┏━━

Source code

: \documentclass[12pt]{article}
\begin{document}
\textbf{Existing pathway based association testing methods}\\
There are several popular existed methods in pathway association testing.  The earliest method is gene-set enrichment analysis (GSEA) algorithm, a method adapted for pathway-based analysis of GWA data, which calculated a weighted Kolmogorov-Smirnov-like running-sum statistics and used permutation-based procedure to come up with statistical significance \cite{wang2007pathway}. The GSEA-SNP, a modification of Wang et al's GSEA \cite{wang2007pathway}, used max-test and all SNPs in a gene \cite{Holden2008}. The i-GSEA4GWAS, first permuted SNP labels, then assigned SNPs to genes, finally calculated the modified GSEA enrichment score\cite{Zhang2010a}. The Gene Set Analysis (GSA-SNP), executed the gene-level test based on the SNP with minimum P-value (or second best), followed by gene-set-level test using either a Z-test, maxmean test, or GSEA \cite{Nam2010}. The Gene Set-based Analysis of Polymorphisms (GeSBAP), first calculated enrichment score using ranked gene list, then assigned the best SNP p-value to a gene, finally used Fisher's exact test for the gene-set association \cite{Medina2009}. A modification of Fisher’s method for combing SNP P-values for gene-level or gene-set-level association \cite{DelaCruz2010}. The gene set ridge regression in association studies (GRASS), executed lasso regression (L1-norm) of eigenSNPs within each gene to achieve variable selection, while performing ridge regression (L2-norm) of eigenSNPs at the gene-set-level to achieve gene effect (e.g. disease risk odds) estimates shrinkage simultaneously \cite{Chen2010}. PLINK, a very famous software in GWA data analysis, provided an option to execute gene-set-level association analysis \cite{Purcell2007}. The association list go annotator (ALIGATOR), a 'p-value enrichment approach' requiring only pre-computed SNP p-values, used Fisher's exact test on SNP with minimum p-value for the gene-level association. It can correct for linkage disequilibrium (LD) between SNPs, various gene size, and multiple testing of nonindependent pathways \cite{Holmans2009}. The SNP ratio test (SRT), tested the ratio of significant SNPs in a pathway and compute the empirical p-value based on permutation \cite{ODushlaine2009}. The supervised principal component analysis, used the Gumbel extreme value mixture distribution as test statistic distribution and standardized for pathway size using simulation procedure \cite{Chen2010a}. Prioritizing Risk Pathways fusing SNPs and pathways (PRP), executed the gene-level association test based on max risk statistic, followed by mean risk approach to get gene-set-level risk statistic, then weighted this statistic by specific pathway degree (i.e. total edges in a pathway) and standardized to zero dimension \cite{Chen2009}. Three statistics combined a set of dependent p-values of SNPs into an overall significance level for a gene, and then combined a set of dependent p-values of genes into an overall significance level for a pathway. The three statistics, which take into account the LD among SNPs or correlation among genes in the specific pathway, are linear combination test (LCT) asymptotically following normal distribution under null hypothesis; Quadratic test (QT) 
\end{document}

┗━━

Assigned task>
The answer must hold exactly the lines of the entries above, from the first line through the line that contains "pathway based association", and no others.

Response area>
Source code

: \documentclass[12pt]{article}
\begin{document}
\textbf{Existing pathway based association testing methods}\\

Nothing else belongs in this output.